Relevância: quando o item, embora não seja estritamente indispensável, mostra-se importante para a qualidade, segurança, regularidade ou viabilidade da atividade econômica.
Com base nesse entendimento jurisprudencial, passou a ser discutida a possibilidade de creditamento de determinadas despesas relacionadas ao pessoal, quando diretamente vinculadas à atividade produtiva ou à prestação de serviços da empresa, especialmente quando tais gastos decorrem de obrigações impostas por normas coletivas de trabalho ou são indispensáveis à execução da atividade empresarial.
Benefícios trabalhistas e o debate sobre o direito ao crédito
Nesse contexto, passou-se a discutir se determinadas despesas relacionadas a benefícios concedidos aos empregados poderiam ser consideradas insumos para fins de creditamento de PIS e Cofins, especialmente quando diretamente vinculadas à atividade produtiva ou à prestação de serviços.
Em diversos setores econômicos, benefícios como alimentação, uniformes, assistência médica e outros auxílios são previstos em normas coletivas com força jurídica, reconhecidas pelo art. 7º, XXVI, da Constituição Federal. Nessas situações, tais despesas passam a representar custos necessários para que a empresa mantenha sua operação regular e cumpra as condições de trabalho estabelecidas no setor.
Sob essa perspectiva, sustenta-se que esses gastos podem atender aos critérios de essencialidade ou relevância definidos pelo STJ para a caracterização de insumos no regime não cumulativo das contribuições.
Além disso, como a vedação administrativa prevista na Instrução Normativa RFB nº 2.121/2022 foi recentemente alterada pela IN RFB nº 2.264/2025, o tema ainda se encontra em fase inicial de consolidação jurisprudencial, o que abre espaço para a evolução do entendimento dos tribunais.
Precedente recente reforça a discussão
A discussão ganhou novo impulso com decisão liminar proferida no Mandado de Segurança nº 5004629-49.2026.4.02.5101, em trâmite na 1ª Vara Federal do Rio de Janeiro.
Na decisão, foi reconhecida a plausibilidade do direito ao aproveitamento de créditos de PIS e Cofins sobre despesas relacionadas a benefícios concedidos aos empregados, como alimentação, vestimenta e plano de saúde, quando tais benefícios decorrem de convenções ou acordos coletivos de trabalho.
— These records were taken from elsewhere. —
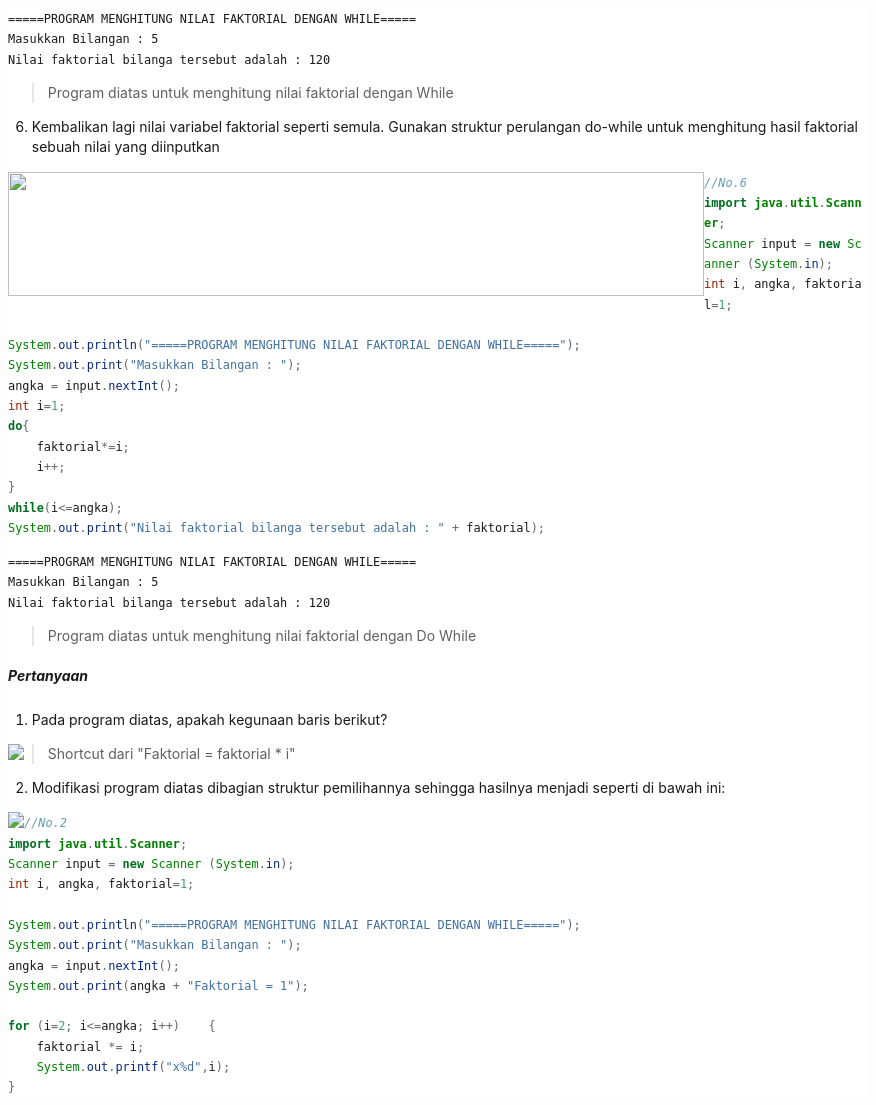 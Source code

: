     =====PROGRAM MENGHITUNG NILAI FAKTORIAL DENGAN WHILE=====
    Masukkan Bilangan : 5
    Nilai faktorial bilanga tersebut adalah : 120

> Program diatas untuk menghitung nilai faktorial dengan While

6. Kembalikan lagi nilai variabel faktorial seperti semula. Gunakan struktur perulangan do-while untuk menghitung hasil faktorial sebuah nilai yang diinputkan

<p align="left">
<img width="696" height="124" src="images/dowhile.jpg" align="left">
</p>

```Java
//No.6
import java.util.Scanner;
Scanner input = new Scanner (System.in);
int i, angka, faktorial=1;

System.out.println("=====PROGRAM MENGHITUNG NILAI FAKTORIAL DENGAN WHILE=====");
System.out.print("Masukkan Bilangan : ");
angka = input.nextInt();
int i=1;
do{
    faktorial*=i;
    i++;
}
while(i<=angka);
System.out.print("Nilai faktorial bilanga tersebut adalah : " + faktorial);
```

    =====PROGRAM MENGHITUNG NILAI FAKTORIAL DENGAN WHILE=====
    Masukkan Bilangan : 5
    Nilai faktorial bilanga tersebut adalah : 120

> Program diatas untuk menghitung nilai faktorial dengan Do While

##### Pertanyaan

1. Pada program diatas, apakah kegunaan baris berikut?
<p align="left">
    <img src="images/hitungFaktorial.jpg" align="left">
    </p>

> Shortcut dari "Faktorial = faktorial \* i"

2. Modifikasi program diatas dibagian struktur pemilihannya sehingga hasilnya menjadi seperti di bawah ini:
<p align="left">
    <img src="images/modifP1.jpg" align="left">
    </p>

```Java
//No.2
import java.util.Scanner;
Scanner input = new Scanner (System.in);
int i, angka, faktorial=1;

System.out.println("=====PROGRAM MENGHITUNG NILAI FAKTORIAL DENGAN WHILE=====");
System.out.print("Masukkan Bilangan : ");
angka = input.nextInt();
System.out.print(angka + "Faktorial = 1");

for (i=2; i<=angka; i++)    {
    faktorial *= i;
    System.out.printf("x%d",i);
}
``` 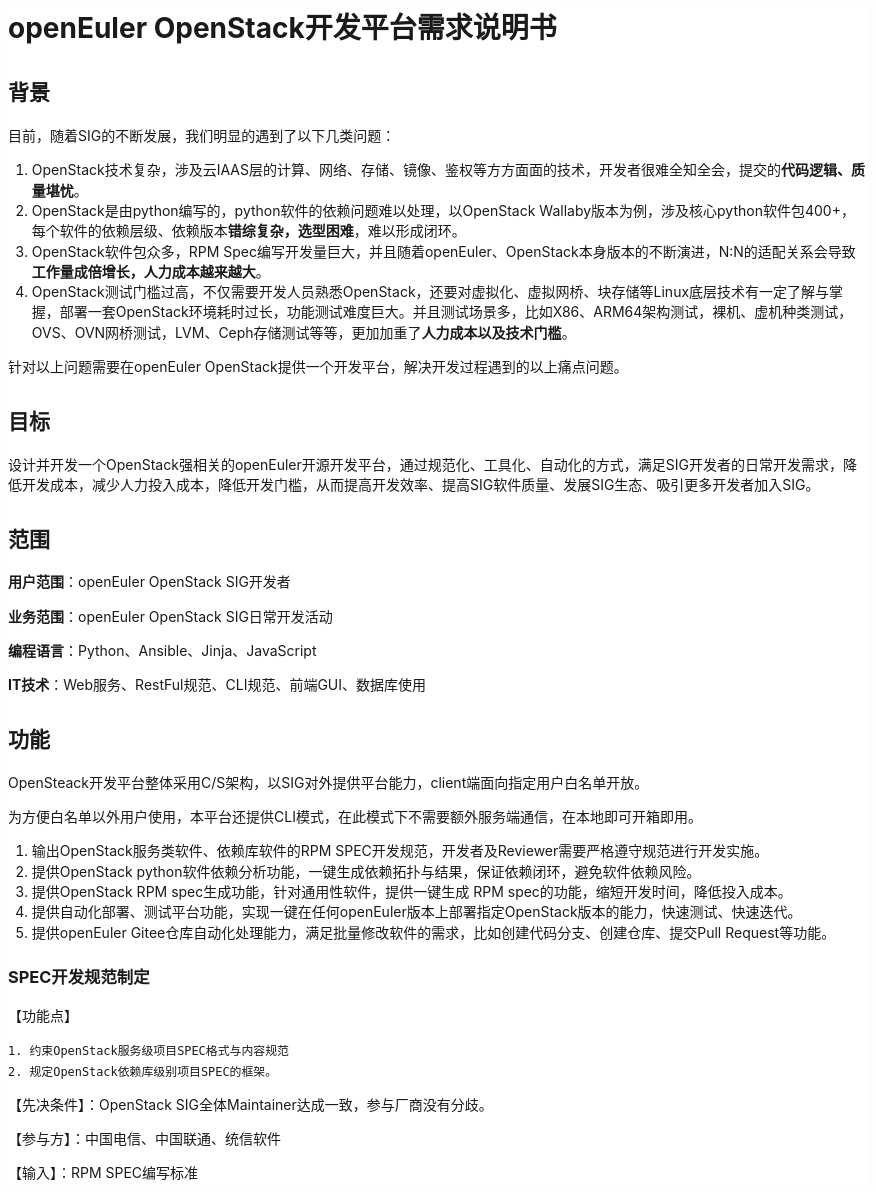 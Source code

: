 # openEuler OpenStack开发平台需求说明书

## 背景

目前，随着SIG的不断发展，我们明显的遇到了以下几类问题：
1. OpenStack技术复杂，涉及云IAAS层的计算、网络、存储、镜像、鉴权等方方面面的技术，开发者很难全知全会，提交的**代码逻辑、质量堪忧**。
2. OpenStack是由python编写的，python软件的依赖问题难以处理，以OpenStack Wallaby版本为例，涉及核心python软件包400+， 每个软件的依赖层级、依赖版本**错综复杂，选型困难**，难以形成闭环。
3. OpenStack软件包众多，RPM Spec编写开发量巨大，并且随着openEuler、OpenStack本身版本的不断演进，N:N的适配关系会导致**工作量成倍增长，人力成本越来越大**。
4. OpenStack测试门槛过高，不仅需要开发人员熟悉OpenStack，还要对虚拟化、虚拟网桥、块存储等Linux底层技术有一定了解与掌握，部署一套OpenStack环境耗时过长，功能测试难度巨大。并且测试场景多，比如X86、ARM64架构测试，裸机、虚机种类测试，OVS、OVN网桥测试，LVM、Ceph存储测试等等，更加加重了**人力成本以及技术门槛**。

针对以上问题需要在openEuler OpenStack提供一个开发平台，解决开发过程遇到的以上痛点问题。

## 目标

设计并开发一个OpenStack强相关的openEuler开源开发平台，通过规范化、工具化、自动化的方式，满足SIG开发者的日常开发需求，降低开发成本，减少人力投入成本，降低开发门槛，从而提高开发效率、提高SIG软件质量、发展SIG生态、吸引更多开发者加入SIG。

## 范围

**用户范围**：openEuler OpenStack SIG开发者

**业务范围**：openEuler OpenStack SIG日常开发活动

**编程语言**：Python、Ansible、Jinja、JavaScript

**IT技术**：Web服务、RestFul规范、CLI规范、前端GUI、数据库使用

## 功能

OpenSteack开发平台整体采用C/S架构，以SIG对外提供平台能力，client端面向指定用户白名单开放。

为方便白名单以外用户使用，本平台还提供CLI模式，在此模式下不需要额外服务端通信，在本地即可开箱即用。

1. 输出OpenStack服务类软件、依赖库软件的RPM SPEC开发规范，开发者及Reviewer需要严格遵守规范进行开发实施。
2. 提供OpenStack python软件依赖分析功能，一键生成依赖拓扑与结果，保证依赖闭环，避免软件依赖风险。
3. 提供OpenStack RPM spec生成功能，针对通用性软件，提供一键生成 RPM spec的功能，缩短开发时间，降低投入成本。
4. 提供自动化部署、测试平台功能，实现一键在任何openEuler版本上部署指定OpenStack版本的能力，快速测试、快速迭代。
5. 提供openEuler Gitee仓库自动化处理能力，满足批量修改软件的需求，比如创建代码分支、创建仓库、提交Pull Request等功能。

### SPEC开发规范制定

【功能点】

    1. 约束OpenStack服务级项目SPEC格式与内容规范
    2. 规定OpenStack依赖库级别项目SPEC的框架。

【先决条件】：OpenStack SIG全体Maintainer达成一致，参与厂商没有分歧。

【参与方】：中国电信、中国联通、统信软件

【输入】：RPM SPEC编写标准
O juízo entendeu que a vedação prevista no art. 176, §2º, VI, da Instrução Normativa RFB nº 2.121/2022, com redação dada pela Instrução Normativa RFB nº 2.264/2025, não poderia restringir o conceito de insumo de forma genérica, especialmente quando as despesas resultam de obrigações normativas impostas ao empregador.
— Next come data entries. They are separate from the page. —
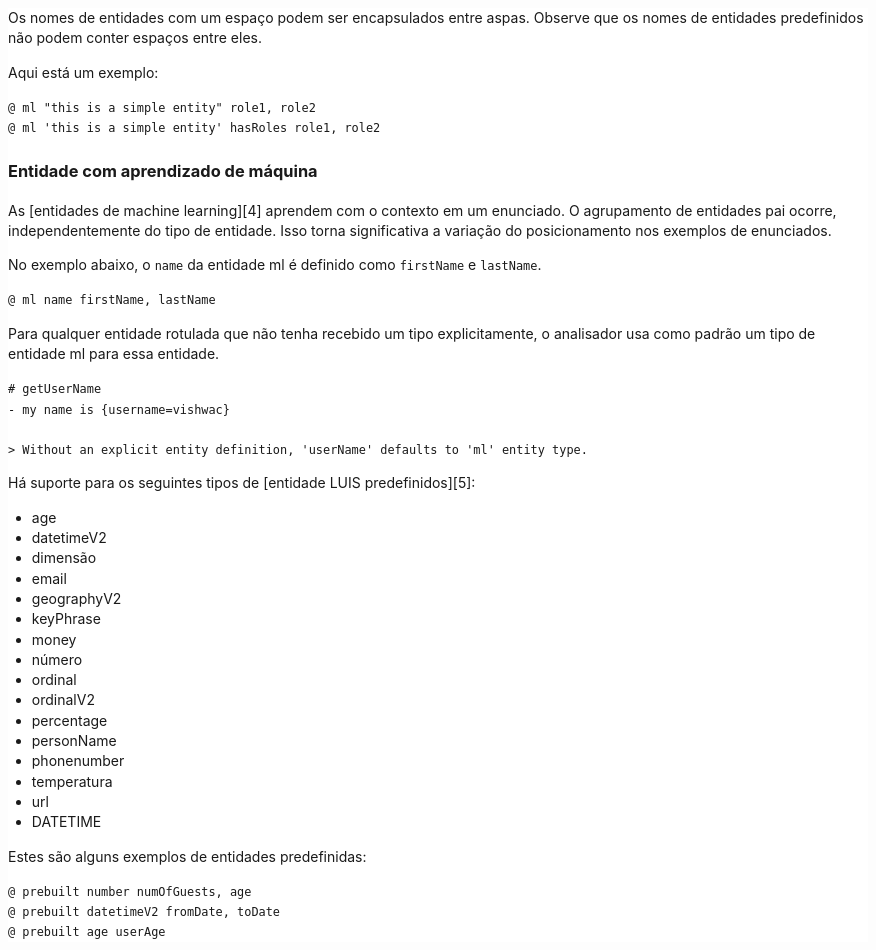 Os nomes de entidades com um espaço podem ser encapsulados entre aspas. Observe que os nomes de entidades predefinidos não podem conter espaços entre eles.

Aqui está um exemplo:

```.lu
@ ml "this is a simple entity" role1, role2
@ ml 'this is a simple entity' hasRoles role1, role2
```

### <a name="machine-learned-entity"></a>Entidade com aprendizado de máquina

As [entidades de machine learning][4] aprendem com o contexto em um enunciado. O agrupamento de entidades pai ocorre, independentemente do tipo de entidade. Isso torna significativa a variação do posicionamento nos exemplos de enunciados.

No exemplo abaixo, o `name` da entidade ml é definido como `firstName` e `lastName`.

```.lu
@ ml name firstName, lastName
```

Para qualquer entidade rotulada que não tenha recebido um tipo explicitamente, o analisador usa como padrão um tipo de entidade ml para essa entidade.

```.lu
# getUserName
- my name is {username=vishwac}

> Without an explicit entity definition, 'userName' defaults to 'ml' entity type.
```

Há suporte para os seguintes tipos de [entidade LUIS predefinidos][5]:

- age
- datetimeV2
- dimensão
- email
- geographyV2
- keyPhrase
- money
- número
- ordinal
- ordinalV2
- percentage
- personName
- phonenumber
- temperatura
- url
- DATETIME

Estes são alguns exemplos de entidades predefinidas:

```.lu
@ prebuilt number numOfGuests, age
@ prebuilt datetimeV2 fromDate, toDate
@ prebuilt age userAge
```
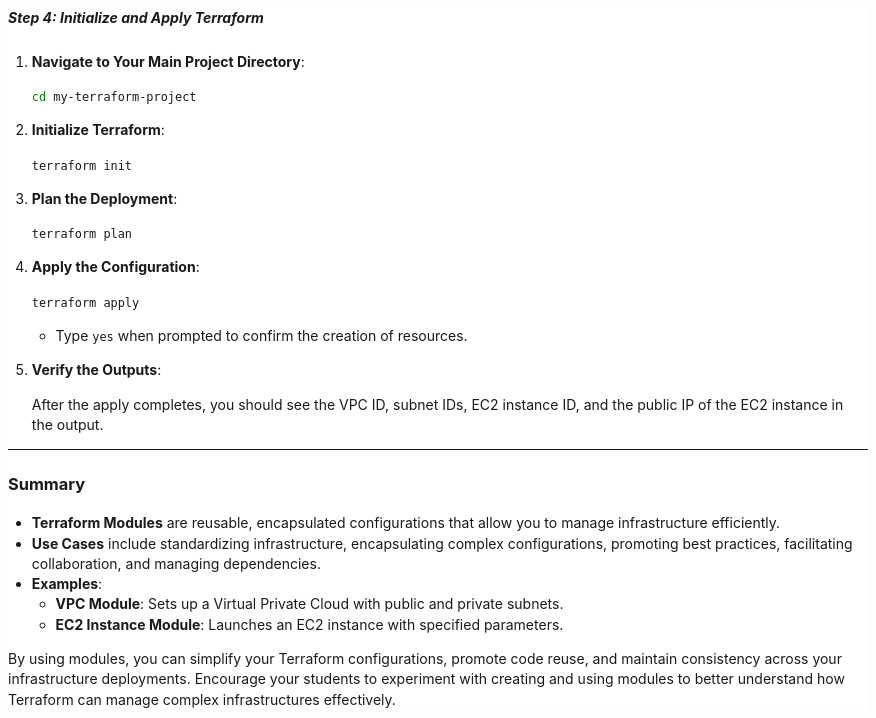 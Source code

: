 ##### **Step 4: Initialize and Apply Terraform**

1. **Navigate to Your Main Project Directory**:

   ```bash
   cd my-terraform-project
   ```

2. **Initialize Terraform**:

   ```bash
   terraform init
   ```

3. **Plan the Deployment**:

   ```bash
   terraform plan
   ```

4. **Apply the Configuration**:

   ```bash
   terraform apply
   ```

   - Type `yes` when prompted to confirm the creation of resources.

5. **Verify the Outputs**:

   After the apply completes, you should see the VPC ID, subnet IDs, EC2 instance ID, and the public IP of the EC2 instance in the output.

---

### **Summary**

- **Terraform Modules** are reusable, encapsulated configurations that allow you to manage infrastructure efficiently.
- **Use Cases** include standardizing infrastructure, encapsulating complex configurations, promoting best practices, facilitating collaboration, and managing dependencies.
- **Examples**:
  - **VPC Module**: Sets up a Virtual Private Cloud with public and private subnets.
  - **EC2 Instance Module**: Launches an EC2 instance with specified parameters.

By using modules, you can simplify your Terraform configurations, promote code reuse, and maintain consistency across your infrastructure deployments. Encourage your students to experiment with creating and using modules to better understand how Terraform can manage complex infrastructures effectively.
Além disso, foi destacado que a interpretação restritiva adotada pela Receita Federal pode violar o princípio da legalidade tributária e contrariar o entendimento consolidado pelo Superior Tribunal de Justiça no Tema 779.
Diante disso, foi deferida medida liminar determinando que a Receita Federal se abstenha de aplicar a vedação administrativa, reconhecendo, em caráter provisório, o direito ao aproveitamento de créditos de PIS e Cofins sobre tais despesas até decisão final do processo.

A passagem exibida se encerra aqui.